Your output is to consist only of the line containing "following the good" and the lines after it, through the end of the data, reproduced exactly.

========================================

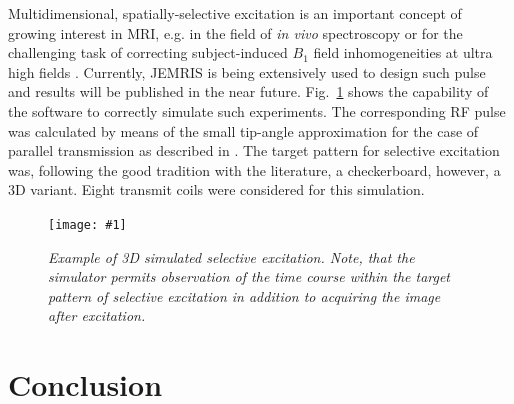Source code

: \documentclass[journal,onecolumn,12pt]{IEEEtran}
\newcommand{\epsfig}[5]{
 \begin{figure}[#4!]
   \begin{center}
    \texttt{[image: \#1]}
    \caption{{\sl #2}\label{#3}}
   \end{center}
 \end{figure}}
\begin{document}
Multidimensional, spatially-selective excitation \cite{pauly} is an important concept of growing interest in MRI,
e.g. in the field of {\it in vivo} spectroscopy or for the challenging task of correcting subject-induced $B_1$ field
inhomogeneities at ultra high fields \cite{ibrahim}. Currently, JEMRIS is being extensively used to design such pulse
and results will be published in the near future. Fig.~\ref{fig:selex} shows the capability of the software to correctly
simulate such experiments.  The corresponding RF pulse was calculated by means of the small tip-angle approximation for
the case of parallel transmission as described in \cite{ullmann}. The target pattern for selective excitation was,
following the good tradition with the literature, a checkerboard, however, a 3D variant. Eight transmit coils were
considered for this simulation.

\epsfig{fig/selex.eps}{Example of 3D simulated selective excitation. Note, that the simulator permits observation of the
  time course within the target pattern of selective excitation in addition to acquiring the image after
  excitation.}{fig:selex}{tp}{0.5}



\section{Conclusion}
\end{document}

========================================

§ **OUTPUT FOR THIS EXERCISE**:
following the good tradition with the literature, a checkerboard, however, a 3D variant. Eight transmit coils were
considered for this simulation.

\epsfig{fig/selex.eps}{Example of 3D simulated selective excitation. Note, that the simulator permits observation of the
  time course within the target pattern of selective excitation in addition to acquiring the image after
  excitation.}{fig:selex}{tp}{0.5}



\section{Conclusion}
\end{document}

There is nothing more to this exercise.